- _What is needed_
Scan the records for the word "Mamdani". Copy each line that includes it.

[Source data — start]

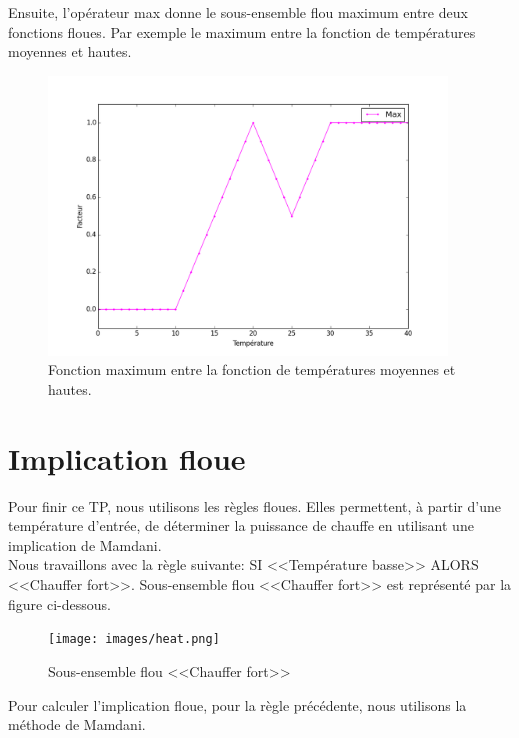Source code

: \documentclass[a4paper,11pt]{article}
\begin{document}
Ensuite, l'opérateur max donne le sous-ensemble flou maximum 
entre deux fonctions floues. Par exemple le maximum entre la 
fonction de températures moyennes et hautes.

\begin{figure}[H]
  \begin{center}
  \includegraphics[height=280px]{images/max.png}
  \caption{Fonction maximum entre la fonction de températures moyennes et hautes.}
  \end{center}
\end{figure}

\newpage

\section{Implication floue}

Pour finir ce TP, nous utilisons les règles floues. Elles 
permettent, à partir d'une température d'entrée, de déterminer 
la puissance de chauffe en utilisant une implication de Mamdani.\\

Nous travaillons avec la règle suivante: SI <<Température basse>> 
ALORS <<Chauffer fort>>. Sous-ensemble flou <<Chauffer fort>> est 
représenté par la figure ci-dessous.

\begin{figure}[H]
  \begin{center}
  \texttt{[image: images/heat.png]}
  \caption{Sous-ensemble flou <<Chauffer fort>>}
  \end{center}
\end{figure}

Pour calculer l'implication floue, pour la règle précédente, 
nous utilisons la méthode de Mamdani.\\
\end{document}
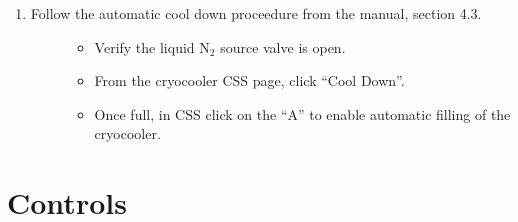 \documentclass[letterpaper,10pt,english]{sphinxmanual}
\begin{document}
\begin{enumerate}
\begin{description}
\begin{itemize}
\item {} 
\sphinxAtStartPar
Open V19 to start filling the sub\sphinxhyphen{}cooler.

\item {} 
\sphinxAtStartPar
Close V19 when the sub\sphinxhyphen{}cooler reaches 15\%.

\item {} 
\sphinxAtStartPar
Open heater vessel valve to start filling the heater vessel.

\item {} 
\sphinxAtStartPar
Close heater vessel valve when level reaches 20\%.

\end{itemize}

\end{description}

\item {} \begin{description}
\item[{Follow the automatic cool down proceedure from the manual, section 4.3.}] \leavevmode\begin{itemize}
\item {} 
\sphinxAtStartPar
Verify the liquid N$_{\text{2}}$ source valve is open.

\item {} 
\sphinxAtStartPar
From the cryocooler CSS page, click “Cool Down”.

\item {} 
\sphinxAtStartPar
Once full, in CSS click on the “A” to enable automatic filling of the cryocooler.

\end{itemize}

\end{description}

\end{enumerate}


\section{Controls}
\label{\detokenize{staff:controls}}
\end{document}
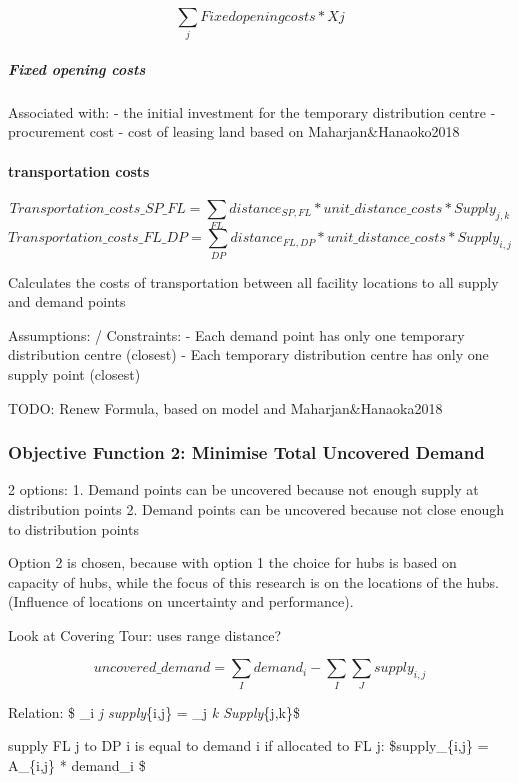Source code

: \documentclass[11pt]{article}
\begin{document}
\[\sum_{j} Fixed opening costs * Xj \]

\subparagraph{Fixed opening costs}\label{fixed-opening-costs}

Associated with: - the initial investment for the temporary distribution
centre - procurement cost - cost of leasing land based on
Maharjan\&Hanaoko2018

\paragraph{transportation costs}\label{transportation-costs}

\[Transportation\_costs\_SP\_FL=\sum_{FL} distance_{SP,FL} * unit\_distance\_costs * Supply_{j,k}\]
\[Transportation\_costs\_FL\_DP=\sum_{DP} distance_{FL,DP} * unit\_distance\_costs * Supply_{i,j}\]

Calculates the costs of transportation between all facility locations to
all supply and demand points

Assumptions: / Constraints: - Each demand point has only one temporary
distribution centre (closest) - Each temporary distribution centre has
only one supply point (closest)

TODO: Renew Formula, based on model and Maharjan\&Hanaoka2018

    \subsubsection{Objective Function 2: Minimise Total Uncovered
Demand}\label{objective-function-2-minimise-total-uncovered-demand}

2 options: 1. Demand points can be uncovered because not enough supply
at distribution points 2. Demand points can be uncovered because not
close enough to distribution points

Option 2 is chosen, because with option 1 the choice for hubs is based
on capacity of hubs, while the focus of this research is on the
locations of the hubs. (Influence of locations on uncertainty and
performance).

Look at Covering Tour: uses range distance?

    \[
uncovered\_demand = \sum_{I} demand_{i} - \sum_{I} \sum_{J} supply_{i,j}
\]

Relation: \$ \sum\_i \sum\emph{j supply}\{i,j\} = \sum\_j \sum\emph{k
Supply}\{j,k\}\$

supply FL j to DP i is equal to demand i if allocated to FL j:
\$supply\_\{i,j\} = A\_\{i,j\} * demand\_i \$
\end{document}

[Source data — finish]

- _Final answer_
la puissance de chauffe en utilisant une implication de Mamdani.\\
nous utilisons la méthode de Mamdani.\\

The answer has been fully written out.